“Louie,” he began, in a choking voice. “You must not cast me off like this. It is very sudden, and you don’t give me time to think. I have been a coward, I’ll admit, but try me again. There is some manhood in me, although I admit I have not shown much since your father’s failure. I was a cad not to join you to-night, but upon my soul I believe you did better alone. Try me again, I will tell father everything. I will, upon my word, and every one shall know you are to be my wife. Try me, Louie.”
Louie shook her head. With every step she had taken she had felt herself growing lighter and happier, with a sense of freedom, and Herbert’s persuasive words did not move her.
“You can’t wait ten or twenty years for me, and you cannot marry the daughter of a man disgraced as my father is. In a short time you will see it as I do. You couldn’t speak for father to-night, and you surely could not identify yourself with him as his son-in-law if the worst should happen, although in your excitement you think you can.”

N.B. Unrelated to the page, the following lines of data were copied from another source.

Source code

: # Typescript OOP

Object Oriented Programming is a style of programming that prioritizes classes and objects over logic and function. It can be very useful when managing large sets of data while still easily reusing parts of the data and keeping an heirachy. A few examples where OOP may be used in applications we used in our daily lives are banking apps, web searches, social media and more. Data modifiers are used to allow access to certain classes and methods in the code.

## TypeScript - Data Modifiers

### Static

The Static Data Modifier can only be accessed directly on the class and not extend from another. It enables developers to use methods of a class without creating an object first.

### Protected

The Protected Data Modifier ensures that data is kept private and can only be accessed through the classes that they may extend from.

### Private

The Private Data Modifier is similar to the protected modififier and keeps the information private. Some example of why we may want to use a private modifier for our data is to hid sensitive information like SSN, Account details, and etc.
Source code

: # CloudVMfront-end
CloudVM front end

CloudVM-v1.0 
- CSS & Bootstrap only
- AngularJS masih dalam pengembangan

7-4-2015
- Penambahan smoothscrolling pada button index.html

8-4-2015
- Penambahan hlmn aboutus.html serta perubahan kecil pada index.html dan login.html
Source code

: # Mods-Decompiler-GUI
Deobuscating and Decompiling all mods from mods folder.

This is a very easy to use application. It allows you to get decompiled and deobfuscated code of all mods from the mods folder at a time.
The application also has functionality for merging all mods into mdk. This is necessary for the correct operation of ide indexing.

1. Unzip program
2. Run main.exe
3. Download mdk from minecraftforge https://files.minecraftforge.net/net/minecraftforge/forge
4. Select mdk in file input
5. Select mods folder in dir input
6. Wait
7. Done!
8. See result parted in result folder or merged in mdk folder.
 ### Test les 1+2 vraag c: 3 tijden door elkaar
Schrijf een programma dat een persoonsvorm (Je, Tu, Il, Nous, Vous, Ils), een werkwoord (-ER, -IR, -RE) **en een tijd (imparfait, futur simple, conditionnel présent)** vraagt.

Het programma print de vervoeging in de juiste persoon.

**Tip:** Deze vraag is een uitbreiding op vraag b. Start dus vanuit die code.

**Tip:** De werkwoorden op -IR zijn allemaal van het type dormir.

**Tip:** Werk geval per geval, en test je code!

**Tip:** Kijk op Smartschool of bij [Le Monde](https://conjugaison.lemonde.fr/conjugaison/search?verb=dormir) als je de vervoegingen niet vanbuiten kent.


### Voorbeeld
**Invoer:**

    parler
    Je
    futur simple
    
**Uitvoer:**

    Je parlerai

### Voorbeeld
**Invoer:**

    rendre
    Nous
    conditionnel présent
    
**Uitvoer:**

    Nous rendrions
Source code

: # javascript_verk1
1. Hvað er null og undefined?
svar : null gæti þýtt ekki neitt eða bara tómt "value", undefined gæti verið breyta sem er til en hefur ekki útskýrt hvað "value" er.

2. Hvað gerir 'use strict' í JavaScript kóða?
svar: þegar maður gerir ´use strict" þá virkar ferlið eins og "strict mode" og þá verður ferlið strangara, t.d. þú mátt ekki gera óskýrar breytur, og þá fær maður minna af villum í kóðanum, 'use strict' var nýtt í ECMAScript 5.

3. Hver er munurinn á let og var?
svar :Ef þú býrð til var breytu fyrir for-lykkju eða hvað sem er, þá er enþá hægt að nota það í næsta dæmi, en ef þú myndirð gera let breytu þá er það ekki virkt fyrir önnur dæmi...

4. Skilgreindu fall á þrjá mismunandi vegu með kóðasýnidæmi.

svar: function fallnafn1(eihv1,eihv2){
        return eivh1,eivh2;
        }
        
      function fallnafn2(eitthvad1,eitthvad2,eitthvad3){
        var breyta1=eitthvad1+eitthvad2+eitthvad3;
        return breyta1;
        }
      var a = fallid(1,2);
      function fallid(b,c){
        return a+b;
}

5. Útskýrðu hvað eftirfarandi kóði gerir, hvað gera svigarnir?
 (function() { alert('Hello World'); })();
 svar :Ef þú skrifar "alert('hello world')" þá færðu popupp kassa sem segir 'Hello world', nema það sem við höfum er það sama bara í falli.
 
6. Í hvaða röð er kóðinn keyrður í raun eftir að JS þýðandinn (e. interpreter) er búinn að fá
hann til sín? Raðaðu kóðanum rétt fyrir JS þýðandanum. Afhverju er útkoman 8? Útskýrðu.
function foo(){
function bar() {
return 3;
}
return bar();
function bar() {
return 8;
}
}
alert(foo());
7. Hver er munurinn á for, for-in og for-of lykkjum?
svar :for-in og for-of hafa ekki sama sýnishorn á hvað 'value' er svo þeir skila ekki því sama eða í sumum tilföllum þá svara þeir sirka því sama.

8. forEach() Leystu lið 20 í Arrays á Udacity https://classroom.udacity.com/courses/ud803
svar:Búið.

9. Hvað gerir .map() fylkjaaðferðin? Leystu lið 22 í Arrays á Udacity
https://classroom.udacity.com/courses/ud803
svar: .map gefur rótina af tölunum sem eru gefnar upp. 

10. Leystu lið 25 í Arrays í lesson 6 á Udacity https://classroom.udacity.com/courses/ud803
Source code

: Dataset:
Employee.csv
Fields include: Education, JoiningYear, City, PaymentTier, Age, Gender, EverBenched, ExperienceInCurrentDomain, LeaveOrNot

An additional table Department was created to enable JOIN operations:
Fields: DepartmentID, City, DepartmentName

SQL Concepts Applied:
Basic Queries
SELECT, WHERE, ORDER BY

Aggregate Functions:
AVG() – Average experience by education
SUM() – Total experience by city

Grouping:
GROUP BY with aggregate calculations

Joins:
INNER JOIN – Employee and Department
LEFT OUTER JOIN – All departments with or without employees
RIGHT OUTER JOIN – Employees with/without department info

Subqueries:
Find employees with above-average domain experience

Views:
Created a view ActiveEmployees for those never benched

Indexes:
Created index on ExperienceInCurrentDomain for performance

This fling at his cowardice stung Herbert to the quick, making him redouble his arguments why she should reconsider. It was of no use. Louie was resolved, and when at last he left the house, the ring was in his pocket, and there was an ache in his heart such as he had never known before, and the world looked very dark.
When he reached home he found his father up and evidently waiting for him.
“Where have you been?” he asked. “Not to see the Grey girl again on such a night as this?”
“Yes, I have been to see the Grey girl,” Herbert answered, doggedly, and in a moment his father grew angry.
“Haven’t I told you to quit it?” he asked.
There was a moment’s silence, a shutting of his teeth together, and then Herbert began:
“I have quit it, or she has. She has thrown me over—given me my congé. I hope you are satisfied.”